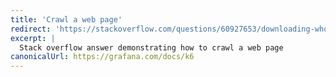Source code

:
```yaml
---
title: 'Crawl a web page'
redirect: 'https://stackoverflow.com/questions/60927653/downloading-whole-websites-with-k6/'
excerpt: |
  Stack overflow answer demonstrating how to crawl a web page
canonicalUrl: https://grafana.com/docs/k6
---
```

PROMPT:
This calls for each record above to be set down exactly, with the images skipped.

RESPONSE TO THIS TASK:
Source code

:
```yaml
---
title: 'Crawl a web page'
redirect: 'https://stackoverflow.com/questions/60927653/downloading-whole-websites-with-k6/'
excerpt: |
  Stack overflow answer demonstrating how to crawl a web page
canonicalUrl: https://grafana.com/docs/k6
---
```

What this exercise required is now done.